|
Internationaler Tag der Pressefreiheit 2005: IGFM ruft die Medien zur Unterstützung von 42 inhaftierten kubanischen Journalisten auf

Pinar del Rio / Frankfurt am Main (3. Mai 2005) - Am heutigen Internationalen Tag der Pressefreiheit ruft die Internationale Gesellschaft für Menschenrechte (IGFM) alle Medien auf, sich für den inhaftierten unabhängigen Journalisten Normando Hernández González einzusetzen. Der Leiter einer unabhängigen Nachrichtenagentur ist einer von mindestens 42 inhaftierten Journalisten auf Kuba. Die Menschenrechtsgesellschaft fordert vom Castro-Regime die sofortige und bedingungslose Freilassung des schwer erkrankten Langzeitgefangenen, erklärte Martin Lessenthin, Vorstandssprecher der IGFM, am heutigen Dienstag in Frankfurt.

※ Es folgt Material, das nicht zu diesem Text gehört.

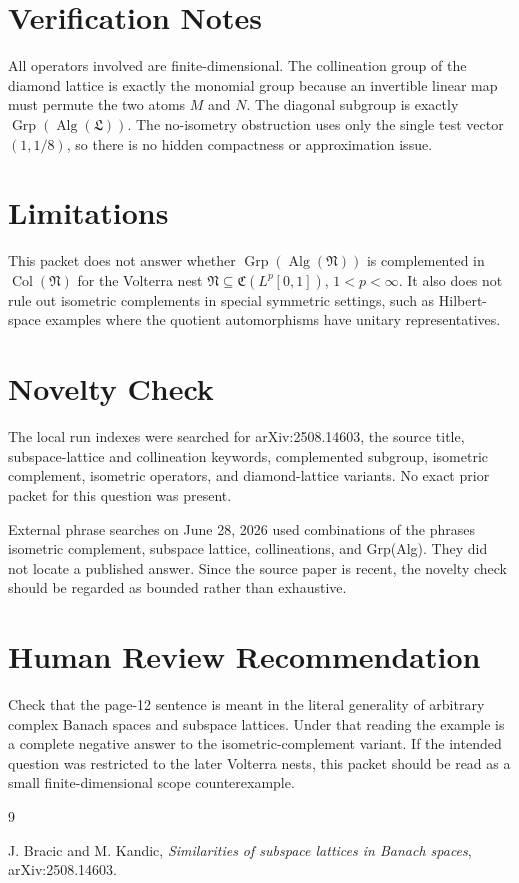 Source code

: \documentclass[11pt]{article}
\newcommand{\Alg}{\operatorname{Alg}}
\newcommand{\Col}{\operatorname{Col}}
\newcommand{\Grp}{\operatorname{Grp}}
\begin{document}
\section*{Verification Notes}

All operators involved are finite-dimensional. The collineation group of the
diamond lattice is exactly the monomial group because an invertible linear map
must permute the two atoms \(M\) and \(N\). The diagonal subgroup is exactly
\(\Grp(\Alg(\mathfrak L))\). The no-isometry obstruction uses only the single
test vector \((1,1/8)\), so there is no hidden compactness or approximation
issue.

\section*{Limitations}

This packet does not answer whether \(\Grp(\Alg(\mathfrak N))\) is
complemented in \(\Col(\mathfrak N)\) for the Volterra nest
\(\mathfrak N\subseteq \mathfrak C(L^p[0,1])\), \(1<p<\infty\). It also does
not rule out isometric complements in special symmetric settings, such as
Hilbert-space examples where the quotient automorphisms have unitary
representatives.

\section*{Novelty Check}

The local run indexes were searched for arXiv:2508.14603, the source title,
subspace-lattice and collineation keywords, complemented subgroup, isometric
complement, isometric operators, and diamond-lattice variants. No exact prior
packet for this question was present.

External phrase searches on June 28, 2026 used combinations of the phrases
isometric complement, subspace lattice, collineations, and Grp(Alg). They did
not locate a published answer. Since the source paper is recent, the novelty
check should be regarded as bounded rather than exhaustive.

\section*{Human Review Recommendation}

Check that the page-12 sentence is meant in the literal generality of arbitrary
complex Banach spaces and subspace lattices. Under that reading the example is
a complete negative answer to the isometric-complement variant. If the intended
question was restricted to the later Volterra nests, this packet should be
read as a small finite-dimensional scope counterexample.

\begin{thebibliography}{9}

J. Bracic and M. Kandic,
\emph{Similarities of subspace lattices in Banach spaces},
arXiv:2508.14603.

\end{thebibliography}
\end{document}
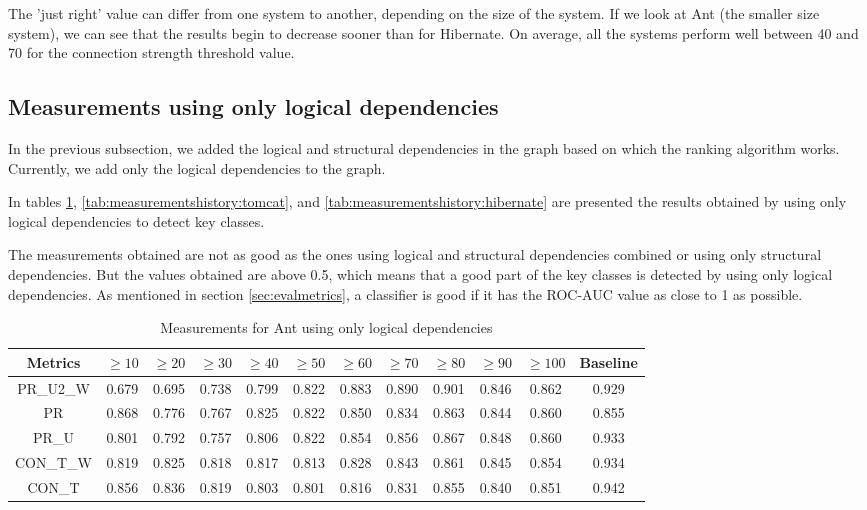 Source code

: \documentclass[runningheads]{comsis2}
\begin{document}
The 'just right' value can differ from one system to another, depending on the size of the system. If we look at Ant (the smaller size system), we can see that the results begin to decrease sooner than for Hibernate. On average, all the systems perform well between 40 and 70 for the connection strength threshold value.




\subsection{Measurements using only logical dependencies}
\label{sec:measure_ld}


In the previous subsection, we added the logical and structural dependencies in the graph based on which the ranking algorithm works. Currently, we add only the logical dependencies to the graph.

In tables \ref{tab:measurementshistory:ant}, \ref{tab:measurementshistory:tomcat}, and \ref{tab:measurementshistory:hibernate} are presented the results obtained by using only logical dependencies to detect key classes.

The measurements obtained are not as good as the ones using logical and structural dependencies combined or using only structural dependencies. But the values obtained are above 0.5, which means that a good part of the key classes is detected by using only logical dependencies. As mentioned in section \ref{sec:evalmetrics}, a classifier is good if it has the ROC-AUC value as close to 1 as possible.


\begin{table}[!h]
\setlength\tabcolsep{3.5pt}
\caption{Measurements for Ant using only logical dependencies}
\label{tab:measurementshistory:ant}
\centering
\begin{tabular}{|c|cccccccccc|c|}
\hline
Metrics &	$\geq10$	&	$\geq20$		&	$\geq30$		&	$\geq40$		&	$\geq50$		&	$\geq60$		&	$\geq70$		&	$\geq80$		&	$\geq90$		&	$\geq100$		&	Baseline \\
\hline

PR\_U2\_W	&	0.679	&	0.695	&	0.738	&	0.799	&	0.822	&	0.883	&	0.890	&	0.901	&	0.846	&	0.862	&	0.929	\\
PR	&	0.868	&	0.776	&	0.767	&	0.825	&	0.822	&	0.850	&	0.834	&	0.863	&	0.844	&	0.860	&	0.855	\\
PR\_U	&	0.801	&	0.792	&	0.757	&	0.806	&	0.822	&	0.854	&	0.856	&	0.867	&	0.848	&	0.860	&	0.933	\\
CON\_T\_W	&	0.819	&	0.825	&	0.818	&	0.817	&	0.813	&	0.828	&	0.843	&	0.861	&	0.845	&	0.854	&	0.934	\\
CON\_T	&	0.856	&	0.836	&	0.819	&	0.803	&	0.801	&	0.816	&	0.831	&	0.855	&	0.840	&	0.851	&	0.942	\\


\hline
\end{tabular}
\end{table}
\end{document}
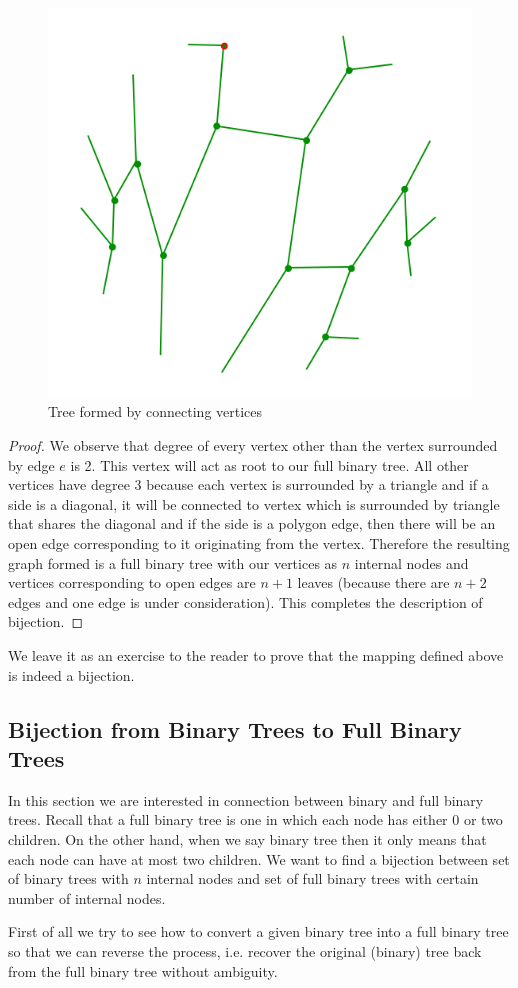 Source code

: \begin{figure}[h!]
    \centering
    \includegraphics[width=0.4\linewidth]{images/tree.png}
    \caption{Tree formed by connecting vertices}
    \label{fig:tree}
\end{figure}
\begin{proof}
	We observe that degree of every vertex other than the vertex surrounded by edge $e$ is 2. This vertex will act as root to our full binary tree. All other vertices have degree 3 because each vertex is surrounded by a triangle and if a side is a diagonal, it will be connected to vertex which is surrounded by triangle that shares the diagonal and if the side is a polygon edge, then there will be an open edge corresponding to it originating from the vertex. Therefore the resulting graph formed is a full binary tree with our vertices as $n$ internal nodes and vertices corresponding to open edges are $n+1$ leaves (because there are $n+2$ edges and one edge is under consideration). This completes the description of bijection.
\end{proof}

We leave it as an exercise to the reader to prove that the mapping defined above is indeed a bijection.

\subsection{Bijection from Binary Trees to Full Binary Trees}
In this section we are interested in connection between binary and full binary trees. Recall that a full binary tree is one in which each node has either 0 or two children. On the other hand, when we say binary tree then it only means that each node can have at most two children. We want to find a bijection between set of binary trees with $n$ internal nodes and set of full binary trees with certain number of internal nodes. 

First of all we try to see how to convert a given binary tree into a full binary tree so that we can reverse the process, i.e. recover the original (binary) tree back from the full binary tree without ambiguity. 

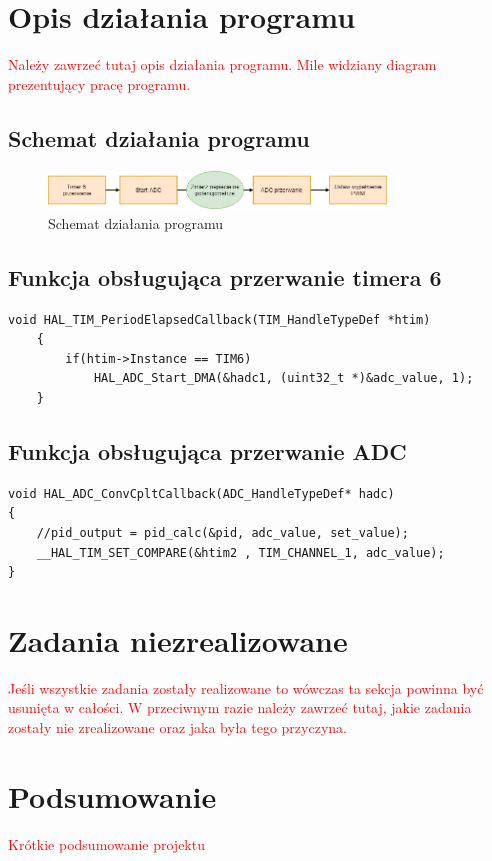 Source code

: \documentclass[10pt, a4paper]{article}
\begin{document}
\section{Opis działania programu}
\textcolor{red}{Należy zawrzeć tutaj opis działania programu.
	Mile widziany diagram prezentujący pracę programu.}

\subsection{Schemat działania programu}
	\begin{figure}[H]
		\centering
		\includegraphics[width=0.8\textwidth]{figures/diagramPWM.png}
		\caption{Schemat działania programu}
		\label{fig:diagramPWM}
	\end{figure}

\subsection{Funkcja obsługująca przerwanie timera 6}
	\begin{lstlisting}[tabsize=2]
	void HAL_TIM_PeriodElapsedCallback(TIM_HandleTypeDef *htim)
	{
		if(htim->Instance == TIM6)
			HAL_ADC_Start_DMA(&hadc1, (uint32_t *)&adc_value, 1);
	}
	\end{lstlisting}

\subsection{Funkcja obsługująca przerwanie ADC}
\begin{lstlisting}[tabsize=2]
void HAL_ADC_ConvCpltCallback(ADC_HandleTypeDef* hadc)
{
	//pid_output = pid_calc(&pid, adc_value, set_value);
	__HAL_TIM_SET_COMPARE(&htim2 , TIM_CHANNEL_1, adc_value);
}
\end{lstlisting}

\section{Zadania niezrealizowane}
\textcolor{red}{Jeśli wszystkie zadania zostały realizowane to wówczas 
	ta sekcja powinna być usunięta w całości. W przeciwnym razie
	należy zawrzeć tutaj, jakie zadania zostały nie zrealizowane 
	oraz jaka była tego przyczyna.
}

\section{Podsumowanie}
\textcolor{red}{Krótkie podsumowanie projektu}


\newpage
{}


\end{document}
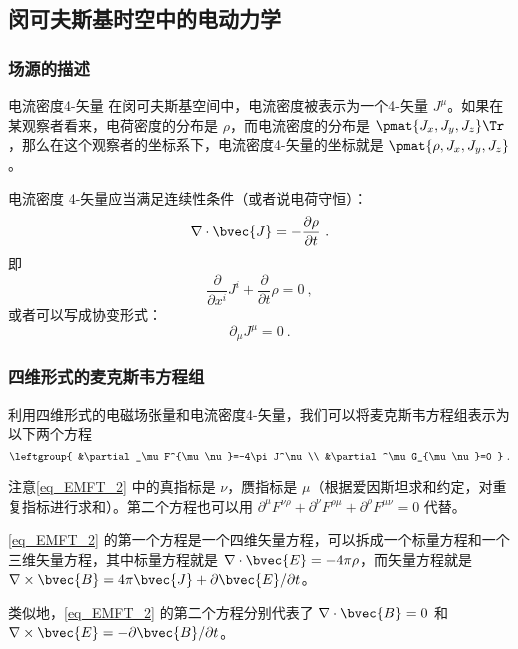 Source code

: \subsection{闵可夫斯基时空中的电动力学}

\subsubsection{场源的描述}

\begin{definition}{电流密度4-矢量}
在闵可夫斯基空间中，电流密度被表示为一个4-矢量 $J^\mu$。如果在某观察者看来，电荷密度的分布是 $\rho$，而电流密度的分布是 $\pmat{J_x, J_y, J_z}\Tr$，那么在这个观察者的坐标系下，电流密度4-矢量的坐标就是 $\pmat{\rho, J_x, J_y, J_z}$。
\end{definition}

电流密度 4-矢量应当满足连续性条件（或者说电荷守恒）：
\begin{equation}
\nabla\cdot\bvec{J}=-\frac{\partial\rho}{\partial t}~.
\end{equation}
即
\begin{equation}
\frac{\partial}{\partial x^i}J^i+\frac{\partial}{\partial t}\rho=0~,
\end{equation}
或者可以写成协变形式：
\begin{equation}
\partial_\mu J^\mu=0~.
\end{equation}
\subsubsection{四维形式的麦克斯韦方程组}

利用四维形式的电磁场张量和电流密度4-矢量，我们可以将麦克斯韦方程组表示为以下两个方程
\begin{equation}\label{eq_EMFT_2}
\leftgroup{
    &\partial_\mu F^{\mu\nu}=-4\pi J^\nu\\
    &\partial^\mu G_{\mu\nu}=0
}~.
\end{equation}

注意\autoref{eq_EMFT_2} 中的真指标是 $\nu$，赝指标是 $\mu$（根据爱因斯坦求和约定，对重复指标进行求和）。第二个方程也可以用 $\partial^\mu F^{\nu\rho}+\partial^\nu F^{\rho\mu}+\partial^\rho F^{\mu\nu}=0$ 代替。

\autoref{eq_EMFT_2} 的第一个方程是一个四维矢量方程，可以拆成一个标量方程和一个三维矢量方程，其中标量方程就是 $\nabla\cdot\bvec{E}=-4\pi \rho$，而矢量方程就是 $\nabla\times\bvec{B}=4\pi \bvec{J}+\partial\bvec{E}/\partial t$。 

类似地，\autoref{eq_EMFT_2} 的第二个方程分别代表了 $\nabla\cdot\bvec{B}=0$ 和 $\nabla\times\bvec{E}=-\partial\bvec{B}/\partial t$。

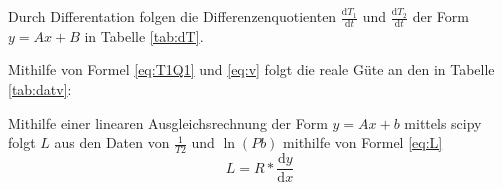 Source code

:  \begin{table}
   \centering
   \label{tab:daten}
 \end{table}

 \begin{table}
   \centering
   \label{tab:Guete}
 \end{table}

 \begin{table}
   \centering
   \label{tab:Ableitungen}
 \end{table}

Durch Differentation folgen die Differenzenquotienten $\frac{\text{d}T_1}{\text{d}t}$ und $\frac{\text{d}T_2}{\text{d}t}$ der Form $y = Ax+B$ in Tabelle \ref{tab:dT}.

Mithilfe von Formel \ref{eq:T1Q1} und \ref{eq:v} folgt die reale Güte an den in Tabelle \ref{tab:datv}:


Mithilfe einer linearen Ausgleichsrechnung der Form $y=Ax+b$ mittels scipy folgt
$L$ aus den Daten von $\frac{1}{T2}$ und $\ln(Pb)$ mithilfe von Formel \ref{eq:L}
 \begin{equation}
   L = R*\frac{\text{d}y}{\text{d}x}\label{eq:L}
 \end{equation}
\begin{table}
  \centering
  \label{tab:massen}
\end{table}

\begin{table}
  \centering
  \label{tab:Leistung}
\end{table}
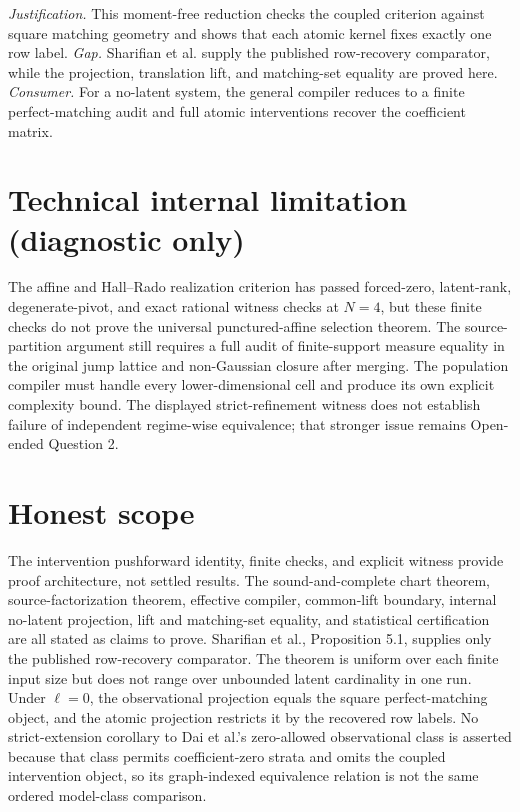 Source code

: \documentclass{article}
\begin{document}
\par\smallskip\noindent \textit{Justification.} This moment-free reduction checks the coupled criterion against square matching geometry and shows that each atomic kernel fixes exactly one row label. \textit{Gap.} Sharifian et al. supply the published row-recovery comparator, while the projection, translation lift, and matching-set equality are proved here. \textit{Consumer.} For a no-latent system, the general compiler reduces to a finite perfect-matching audit and full atomic interventions recover the coefficient matrix.

\section*{Technical internal limitation (diagnostic only)}

The affine and Hall--Rado realization criterion has passed forced-zero, latent-rank, degenerate-pivot, and exact rational witness checks at \(N=4\), but these finite checks do not prove the universal punctured-affine selection theorem. The source-partition argument still requires a full audit of finite-support measure equality in the original jump lattice and non-Gaussian closure after merging. The population compiler must handle every lower-dimensional cell and produce its own explicit complexity bound. The displayed strict-refinement witness does not establish failure of independent regime-wise equivalence; that stronger issue remains Open-ended Question 2.

\section{Honest scope}

The intervention pushforward identity, finite checks, and explicit witness provide proof architecture, not settled results. The sound-and-complete chart theorem, source-factorization theorem, effective compiler, common-lift boundary, internal no-latent projection, lift and matching-set equality, and statistical certification are all stated as claims to prove. Sharifian et al., Proposition 5.1, supplies only the published row-recovery comparator. The theorem is uniform over each finite input size but does not range over unbounded latent cardinality in one run. Under \(\ell=0\), the observational projection equals the square perfect-matching object, and the atomic projection restricts it by the recovered row labels. No strict-extension corollary to Dai et al.'s zero-allowed observational class is asserted because that class permits coefficient-zero strata and omits the coupled intervention object, so its graph-indexed equivalence relation is not the same ordered model-class comparison.
\end{document}
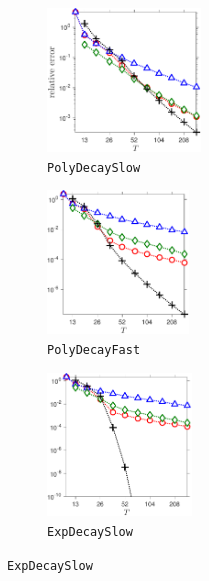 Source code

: \documentclass[final]{siamart1116}
\numberwithin{equation}{section}
\numberwithin{theorem}{section}
\numberwithin{figure}{section}
\begin{document}
\begin{figure}[htp!]
\begin{center}
\begin{subfigure}{.325\textwidth}
\begin{center}
\includegraphics[height=1.5in]{figures/PSLOW_Frobenius.pdf}
\caption{\texttt{PolyDecaySlow}}
\label{fig:PSLOW-algs}
\end{center}
\end{subfigure}
\begin{subfigure}{.325\textwidth}
\begin{center}
\includegraphics[height=1.5in]{figures/PFAST_Frobenius.pdf}
\caption{\texttt{PolyDecayFast}}
\label{fig:PFAST-algs}
\end{center}
\end{subfigure}
\begin{subfigure}{.325\textwidth}
\begin{center}
\includegraphics[height=1.5in]{figures/ESLOW_Frobenius.pdf}
\caption{\texttt{ExpDecaySlow}}
\label{fig:ESLOW-algs}
\end{center}
\end{subfigure}
\end{center}

\vspace{0.5em}


\end{figure}
\end{document}

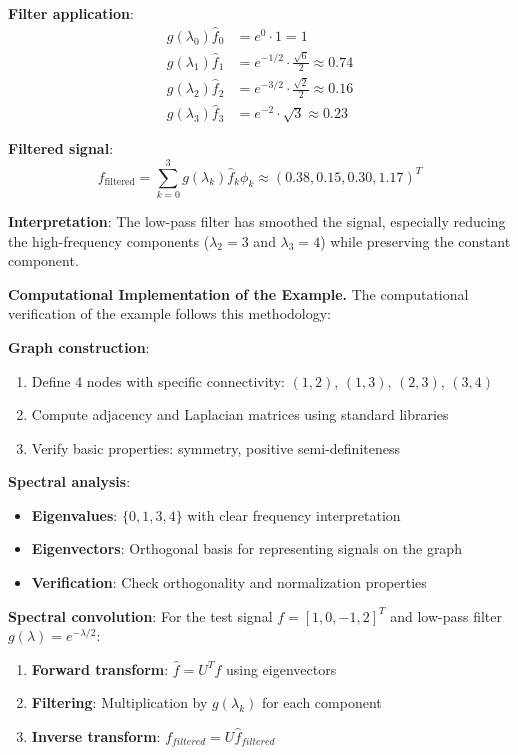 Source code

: \begin{example}
\textbf{Filter application}:
\begin{align}
g(\lambda_0) \hat{f}_0 &= e^{0} \cdot 1 = 1 \\
g(\lambda_1) \hat{f}_1 &= e^{-1/2} \cdot \tfrac{\sqrt{6}}{2} \approx 0.74 \\
g(\lambda_2) \hat{f}_2 &= e^{-3/2} \cdot \tfrac{\sqrt{2}}{2} \approx 0.16 \\
g(\lambda_3) \hat{f}_3 &= e^{-2} \cdot \sqrt{3} \approx 0.23
\end{align}

\textbf{Filtered signal}:
\begin{equation}
f_{\text{filtered}} = \sum_{k=0}^{3} g(\lambda_k)\hat{f}_k \phi_k \approx (0.38, 0.15, 0.30, 1.17)^T
\end{equation}

\textbf{Interpretation}: The low-pass filter has smoothed the signal, especially reducing the high-frequency components ($\lambda_2 = 3$ and $\lambda_3 = 4$) while preserving the constant component.
\end{example}

\textbf{Computational Implementation of the Example.} The computational verification of the example follows this methodology:

\textbf{Graph construction}:
\begin{enumerate}
    \item Define 4 nodes with specific connectivity: $(1,2)$, $(1,3)$, $(2,3)$, $(3,4)$
    \item Compute adjacency and Laplacian matrices using standard libraries
    \item Verify basic properties: symmetry, positive semi-definiteness
\end{enumerate}

\textbf{Spectral analysis}:
\begin{itemize}
    \item \textbf{Eigenvalues}: $\{0, 1, 3, 4\}$ with clear frequency interpretation
    \item \textbf{Eigenvectors}: Orthogonal basis for representing signals on the graph
    \item \textbf{Verification}: Check orthogonality and normalization properties
\end{itemize}

\textbf{Spectral convolution}:
For the test signal $f = [1, 0, -1, 2]^T$ and low-pass filter $g(\lambda) = e^{-\lambda/2}$:
\begin{enumerate}
    \item \textbf{Forward transform}: $\hat{f} = U^T f$ using eigenvectors
    \item \textbf{Filtering}: Multiplication by $g(\lambda_k)$ for each component
    \item \textbf{Inverse transform}: $f_{filtered} = U \hat{f}_{filtered}$
\end{enumerate}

Normando Hernández González wurde im März 2003 gemeinsam mit 74 weiteren Journalisten und Dissidenten festgenommen. Auf Basis des berüchtigten "Gesetzes 88", auch "Knebelgesetz" oder "Journalistengesetz" genannt, wurde er zu 25 Jahren Freiheitsstrafe verurteilt. Am 10. September 2004 wurde er in eine Zelle mit nicht-politischen Gefangenen verlegt, von denen einige tuberkulosekrank waren. Er infizierte sich mit dem TBC-Erreger und wurde Anfang Januar 2005 in das "Abel Santamaría" Provincial Hospital in Pinar del Rio gebracht, wo er eine Anti-Tuberkulose-Behandlung erhält. Dabei wird seine Magenerkrankung jedoch nicht berücksichtigt. Wiederholt trat Hernández González aus Protest gegen seine Haftbedingungen in Hungerstreik, wobei sich Mitgefangene mit ihm solidarisierten. Er leidet unter Bluthochdruck, Herzrhythmusstörungen sowie erheblichem Gewichtsverlust.
Das "Gesetz 88 zur Sicherung der nationalen Unabhängigkeit und Wirtschaft Kubas" sieht drakonische Strafen für Personen vor, die sich "staatsfeindlich" verhalten oder Informationen in das "feindliche Ausland" weiterleiten, um damit den sozialistischen Staat vermeintlich zu destabilisieren. Das Gesetz ermöglicht Verurteilungen zu langen Haftstrafen wegen Anschuldigungen wie "konspirative Tätigkeiten", "feindliche Propaganda" oder "konterrevolutionäre Aktivitäten", erläutert Lessenthin.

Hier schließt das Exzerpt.